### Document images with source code
========

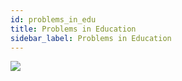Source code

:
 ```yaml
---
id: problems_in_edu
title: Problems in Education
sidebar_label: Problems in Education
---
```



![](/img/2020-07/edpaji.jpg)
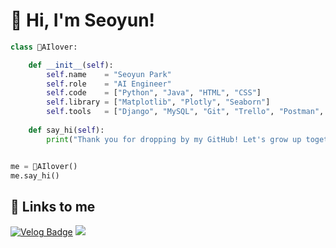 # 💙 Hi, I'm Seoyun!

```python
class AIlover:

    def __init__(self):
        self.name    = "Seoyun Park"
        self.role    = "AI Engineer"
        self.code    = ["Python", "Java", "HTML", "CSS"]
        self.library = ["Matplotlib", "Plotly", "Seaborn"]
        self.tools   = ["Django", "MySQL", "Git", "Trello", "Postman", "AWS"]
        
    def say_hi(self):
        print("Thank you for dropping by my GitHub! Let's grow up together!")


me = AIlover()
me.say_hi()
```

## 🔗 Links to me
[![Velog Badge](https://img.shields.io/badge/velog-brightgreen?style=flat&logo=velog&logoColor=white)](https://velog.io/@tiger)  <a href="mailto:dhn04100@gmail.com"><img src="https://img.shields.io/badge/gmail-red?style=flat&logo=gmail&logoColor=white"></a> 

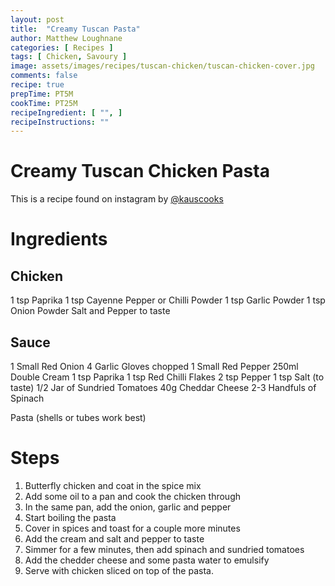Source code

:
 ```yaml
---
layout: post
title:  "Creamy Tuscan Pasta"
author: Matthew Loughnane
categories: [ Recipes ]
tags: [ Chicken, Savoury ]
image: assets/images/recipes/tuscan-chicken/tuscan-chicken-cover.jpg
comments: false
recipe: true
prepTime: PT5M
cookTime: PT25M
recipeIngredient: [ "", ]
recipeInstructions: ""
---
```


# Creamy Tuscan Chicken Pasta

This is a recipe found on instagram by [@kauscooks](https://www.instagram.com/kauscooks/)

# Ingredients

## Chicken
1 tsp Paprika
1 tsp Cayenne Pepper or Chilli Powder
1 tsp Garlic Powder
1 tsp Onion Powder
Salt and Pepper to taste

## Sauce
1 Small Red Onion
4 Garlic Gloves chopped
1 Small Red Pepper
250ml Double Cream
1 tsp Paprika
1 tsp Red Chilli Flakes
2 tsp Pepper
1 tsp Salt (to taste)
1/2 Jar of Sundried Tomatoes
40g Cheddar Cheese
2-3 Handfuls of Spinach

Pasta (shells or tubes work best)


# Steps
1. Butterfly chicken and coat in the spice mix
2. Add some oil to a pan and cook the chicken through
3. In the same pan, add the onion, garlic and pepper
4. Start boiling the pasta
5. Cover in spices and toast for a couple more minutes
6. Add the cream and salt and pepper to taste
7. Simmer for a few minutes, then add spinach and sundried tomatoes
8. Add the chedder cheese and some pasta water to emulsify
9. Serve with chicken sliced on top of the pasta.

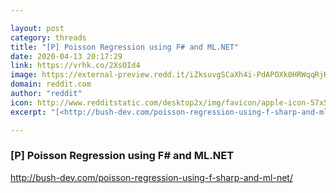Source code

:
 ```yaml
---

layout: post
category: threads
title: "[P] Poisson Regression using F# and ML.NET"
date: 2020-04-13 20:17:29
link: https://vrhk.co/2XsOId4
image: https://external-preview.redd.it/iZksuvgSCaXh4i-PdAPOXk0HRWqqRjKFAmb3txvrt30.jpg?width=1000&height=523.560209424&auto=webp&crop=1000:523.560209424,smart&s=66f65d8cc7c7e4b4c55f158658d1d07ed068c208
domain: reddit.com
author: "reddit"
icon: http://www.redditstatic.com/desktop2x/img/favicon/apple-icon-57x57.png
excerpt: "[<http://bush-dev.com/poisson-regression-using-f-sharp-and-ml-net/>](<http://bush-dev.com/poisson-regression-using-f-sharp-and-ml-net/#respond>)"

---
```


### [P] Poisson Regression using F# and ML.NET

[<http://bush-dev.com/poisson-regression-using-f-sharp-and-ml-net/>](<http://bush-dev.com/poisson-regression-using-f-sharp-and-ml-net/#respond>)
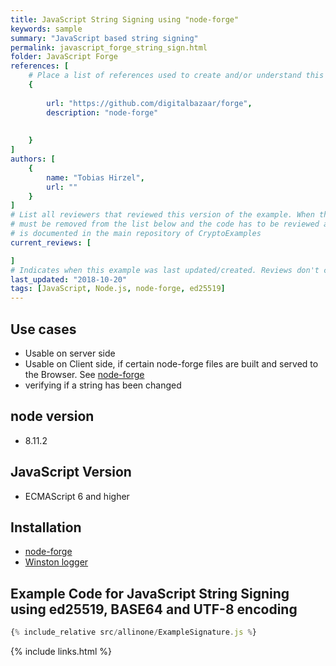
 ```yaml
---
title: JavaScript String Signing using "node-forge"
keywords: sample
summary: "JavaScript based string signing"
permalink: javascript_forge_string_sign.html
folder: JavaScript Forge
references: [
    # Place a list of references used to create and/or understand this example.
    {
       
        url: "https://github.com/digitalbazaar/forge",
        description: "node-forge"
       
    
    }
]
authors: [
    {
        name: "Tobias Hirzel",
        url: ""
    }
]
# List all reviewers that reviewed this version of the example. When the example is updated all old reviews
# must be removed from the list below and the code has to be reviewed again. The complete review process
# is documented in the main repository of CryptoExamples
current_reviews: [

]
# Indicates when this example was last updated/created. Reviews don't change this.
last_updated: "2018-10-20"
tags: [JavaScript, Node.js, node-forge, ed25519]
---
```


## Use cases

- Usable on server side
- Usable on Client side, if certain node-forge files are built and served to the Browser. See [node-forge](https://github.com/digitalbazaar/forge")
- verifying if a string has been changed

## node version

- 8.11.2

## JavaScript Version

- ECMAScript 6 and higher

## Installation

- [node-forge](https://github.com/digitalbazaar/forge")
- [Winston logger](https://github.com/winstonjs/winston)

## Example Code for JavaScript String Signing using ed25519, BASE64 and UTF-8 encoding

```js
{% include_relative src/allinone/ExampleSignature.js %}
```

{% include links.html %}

========

### EXERCISE
Some lines above hold the word "self". Copy all of them.

### EXERCISE ANSWER
    def __init__(self):
        self.name    = "Seoyun Park"
        self.role    = "AI Engineer"
        self.code    = ["Python", "Java", "HTML", "CSS"]
        self.library = ["Matplotlib", "Plotly", "Seaborn"]
        self.tools   = ["Django", "MySQL", "Git", "Trello", "Postman", "AWS"]
    def say_hi(self):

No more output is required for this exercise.